令和元年度 宅地建物取引士資格試験 問11
この問題は2019年度(R1)に出題されたものです。出題時点の法令・制度に基づく内容のため、現行の内容と一致しない場合があります。
本ページの問題文・選択肢は、原本の体裁を Web 表示用に正規化しています(改行・記号・表組みの調整)。設問の趣旨および正解に影響する変更は加えていません。
甲土地につき、期間を50年と定めて賃貸借契約を締結しようとする場合(以下「ケース①」という。)と、期間を15年と定めて賃貸借契約を締結しようとする場合(以下「ケース②」という。)に関する次の記述のうち、民法及び借地借家法の規定によれば、正しいものはどれか。
解答・解説を読む
正解: 選択肢3
正解は 選択肢3 です。
本問は、土地の賃貸借契約に関する 民法 および 借地借家法 の適用と、その存続期間や定期借地権の要件についての理解を問う問題です。建物の所有を目的とする場合は借地借家法が適用され、そうでない場合(資材置場など)は民法のみが適用されます。
正解の根拠(選択肢3)
居住の用に供する建物の所有を目的とする場合、一般定期借地権(借地借家法22条)を設定することができます。一般定期借地権は、存続期間を 50年以上 とし、契約の更新がないこと等の特約を 書面(公正証書でなくてもよい)で定めることで有効となります。
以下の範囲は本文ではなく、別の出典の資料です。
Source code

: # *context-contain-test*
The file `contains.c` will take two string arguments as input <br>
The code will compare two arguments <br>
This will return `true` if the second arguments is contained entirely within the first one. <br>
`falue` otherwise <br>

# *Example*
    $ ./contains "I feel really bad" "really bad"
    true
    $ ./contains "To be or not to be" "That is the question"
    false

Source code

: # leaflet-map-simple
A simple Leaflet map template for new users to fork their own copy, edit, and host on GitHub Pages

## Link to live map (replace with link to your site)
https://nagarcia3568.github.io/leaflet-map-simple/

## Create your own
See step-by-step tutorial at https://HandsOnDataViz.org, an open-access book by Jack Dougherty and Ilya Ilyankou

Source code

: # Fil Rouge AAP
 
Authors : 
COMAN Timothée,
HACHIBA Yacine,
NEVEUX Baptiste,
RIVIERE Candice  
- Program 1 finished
- ケース①(期間50年):期間が50年以上であるため、書面で更新がない旨を定めれば一般定期借地権として 有効 です。
- ケース②(期間15年):期間が50年未満であるため、一般定期借地権は設定できません。特約は無効となり、通常の借地権(普通借地権)として扱われるため、存続期間は 30年 となります。
各選択肢の解説
1. 誤り
賃貸借契約が建物を所有する目的ではない(資材置場目的など)場合、借地借家法は適用されず、民法 の規定に従います。民法上、賃貸借の存続期間の上限は 50年 です(民法604条)。したがって、ケース①(50年)もケース②(15年)も、そのまま期間の定めとして 有効 であり、ケース①が期間の定めのない契約になるわけではありません。2. 誤り
建物の所有を目的とする場合、借地借家法が適用されます。普通借地権の存続期間は原則として 30年 ですが、契約で 30年より長い期間 を定めたときは、その定めた期間となります。逆に、30年より短い期間 を定めたときは、期間は 30年 となります(借地借家法3条)。
したがって、ケース①(50年)の期間は 50年 となり、ケース②(15年)の期間は 30年 となります。4. 誤り
専ら工場の用に供する建物(事業用建物)の所有を目的とする場合、事業用定期借地権(借地借家法23条)の設定が考えられます。事業用定期借地権は、存続期間を 10年以上50年未満 とし、公正証書 によって契約を締結する必要があります。ケース①(期間50年):50年未満という要件を満たさないため、事業用定期借地権は設定できません。ただし、一般定期借地権(50年以上)としては設定可能であり、その場合は公正証書に限りません(書面で可)。
ケース②(期間15年):10年以上50年未満の要件を満たすため、公正証書で契約の更新がない旨を定めれば、事業用定期借地権として 有効 に設定できます。「定めても無効である」とする本肢は誤りです。